Search the lines of the records for the word "learning", and copy every line that has it.

Start of Supplied data

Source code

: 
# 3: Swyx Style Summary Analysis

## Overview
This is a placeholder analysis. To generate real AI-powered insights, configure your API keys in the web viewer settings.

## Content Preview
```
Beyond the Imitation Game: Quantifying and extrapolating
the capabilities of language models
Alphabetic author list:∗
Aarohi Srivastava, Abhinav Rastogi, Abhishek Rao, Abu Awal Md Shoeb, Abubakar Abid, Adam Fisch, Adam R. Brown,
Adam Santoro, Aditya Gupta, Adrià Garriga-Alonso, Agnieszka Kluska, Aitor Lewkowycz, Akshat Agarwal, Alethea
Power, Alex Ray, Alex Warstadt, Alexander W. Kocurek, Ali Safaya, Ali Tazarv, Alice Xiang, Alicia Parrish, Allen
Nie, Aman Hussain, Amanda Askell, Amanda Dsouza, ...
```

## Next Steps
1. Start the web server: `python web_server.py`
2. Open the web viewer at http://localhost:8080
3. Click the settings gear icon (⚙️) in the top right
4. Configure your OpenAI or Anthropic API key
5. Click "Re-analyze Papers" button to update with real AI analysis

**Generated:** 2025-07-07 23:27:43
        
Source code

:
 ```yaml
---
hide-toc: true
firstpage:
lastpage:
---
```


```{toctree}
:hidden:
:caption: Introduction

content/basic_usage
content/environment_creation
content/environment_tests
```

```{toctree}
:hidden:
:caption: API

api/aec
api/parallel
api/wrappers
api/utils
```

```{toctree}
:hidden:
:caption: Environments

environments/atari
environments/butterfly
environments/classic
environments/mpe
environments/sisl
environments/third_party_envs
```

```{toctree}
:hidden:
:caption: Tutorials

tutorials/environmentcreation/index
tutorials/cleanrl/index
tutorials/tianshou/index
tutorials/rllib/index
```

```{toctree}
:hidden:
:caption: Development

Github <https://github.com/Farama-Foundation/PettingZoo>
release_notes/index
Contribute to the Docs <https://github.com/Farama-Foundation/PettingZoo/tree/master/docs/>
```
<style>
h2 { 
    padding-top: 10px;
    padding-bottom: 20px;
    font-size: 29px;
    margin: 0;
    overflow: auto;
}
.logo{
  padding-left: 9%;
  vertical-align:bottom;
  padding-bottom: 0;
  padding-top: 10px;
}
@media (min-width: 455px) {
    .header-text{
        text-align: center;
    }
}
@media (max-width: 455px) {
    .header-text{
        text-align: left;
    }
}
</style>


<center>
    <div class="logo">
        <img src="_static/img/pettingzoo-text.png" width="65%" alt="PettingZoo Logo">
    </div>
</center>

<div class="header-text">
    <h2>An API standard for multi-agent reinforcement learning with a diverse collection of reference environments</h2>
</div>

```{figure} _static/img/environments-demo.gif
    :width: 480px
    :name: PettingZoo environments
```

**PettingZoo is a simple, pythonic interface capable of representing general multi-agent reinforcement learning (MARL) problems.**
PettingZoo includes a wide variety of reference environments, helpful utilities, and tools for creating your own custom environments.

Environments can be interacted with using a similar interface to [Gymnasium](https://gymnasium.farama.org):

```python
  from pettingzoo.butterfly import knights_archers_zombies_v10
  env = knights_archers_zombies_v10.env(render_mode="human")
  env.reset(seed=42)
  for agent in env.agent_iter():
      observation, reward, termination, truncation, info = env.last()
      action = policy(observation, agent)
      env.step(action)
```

End of Supplied data

### Exercise solution
    <h2>An API standard for multi-agent reinforcement learning with a diverse collection of reference environments</h2>
**PettingZoo is a simple, pythonic interface capable of representing general multi-agent reinforcement learning (MARL) problems.**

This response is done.